Jeans instability of an astrophysical self-gravitating medium in the presence of high radiation pressure and diffusion transfer of radiation

Within the framework of the problem of modeling the evolution of a protostellar disk, the influence of radiation on the Jeans gravitational instability for a self-gravitating optically thick (for intrinsic infrared radiation) gas-dust medium is discussed, taking into account the influence of radiation pressure and diffusion transfer of radiation on the critical wavelength of the perturbing wave.
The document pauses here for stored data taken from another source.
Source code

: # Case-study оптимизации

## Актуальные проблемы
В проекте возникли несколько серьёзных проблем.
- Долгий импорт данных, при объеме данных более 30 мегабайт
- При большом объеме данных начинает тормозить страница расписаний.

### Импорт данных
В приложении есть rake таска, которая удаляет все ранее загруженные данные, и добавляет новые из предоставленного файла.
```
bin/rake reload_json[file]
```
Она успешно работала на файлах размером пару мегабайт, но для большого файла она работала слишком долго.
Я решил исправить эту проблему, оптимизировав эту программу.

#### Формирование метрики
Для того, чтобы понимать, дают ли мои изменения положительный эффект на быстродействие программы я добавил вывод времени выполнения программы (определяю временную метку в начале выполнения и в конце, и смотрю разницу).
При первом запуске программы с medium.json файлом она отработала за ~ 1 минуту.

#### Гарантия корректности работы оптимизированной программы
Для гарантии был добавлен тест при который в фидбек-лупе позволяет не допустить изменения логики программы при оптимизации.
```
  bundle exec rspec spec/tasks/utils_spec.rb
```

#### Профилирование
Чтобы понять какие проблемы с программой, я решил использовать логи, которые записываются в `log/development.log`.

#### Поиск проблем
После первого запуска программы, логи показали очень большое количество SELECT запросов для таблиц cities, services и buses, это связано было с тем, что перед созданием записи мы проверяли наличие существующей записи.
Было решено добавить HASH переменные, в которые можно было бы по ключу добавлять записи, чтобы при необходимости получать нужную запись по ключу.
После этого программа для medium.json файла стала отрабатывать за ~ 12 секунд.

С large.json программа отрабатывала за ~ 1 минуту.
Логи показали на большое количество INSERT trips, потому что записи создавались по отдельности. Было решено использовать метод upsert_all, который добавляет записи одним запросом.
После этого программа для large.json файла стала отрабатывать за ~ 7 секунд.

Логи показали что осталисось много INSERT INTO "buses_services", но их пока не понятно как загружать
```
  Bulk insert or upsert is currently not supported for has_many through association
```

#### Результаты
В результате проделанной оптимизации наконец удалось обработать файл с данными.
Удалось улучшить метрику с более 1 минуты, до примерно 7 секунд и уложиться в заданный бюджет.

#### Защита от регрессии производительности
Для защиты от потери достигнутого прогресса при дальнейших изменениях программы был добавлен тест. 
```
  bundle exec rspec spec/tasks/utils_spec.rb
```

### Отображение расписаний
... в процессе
Two approximations of radiative diffusion are considered: 1. the case of ideal radiative equilibrium, when the temperatures of matter and radiation are the same; 2. the case of the time dependence of the radiation field, when there is an energy decoupling between radiation and matter. Using the analysis of the normal regime, dispersion relations are derived that allow one to obtain modifications of the Jeans gravitational instability criterion under the influence of radiation pressure and radiation diffusion. In particular, it is shown that, in contrast to local radiation equilibrium, when the acoustic velocity of the gas coincides with the isothermal speed of sound, in the case of a difference in the temperatures of radiation and gas, the perturbing wave propagates with the adiabatic speed of sound in the gas. The results obtained are aimed at solving the problem of gravitational instability of individual massive protostellar disks or self-gravitating radiation media characterized by large optical depths for their own infrared radiation transformed by dust.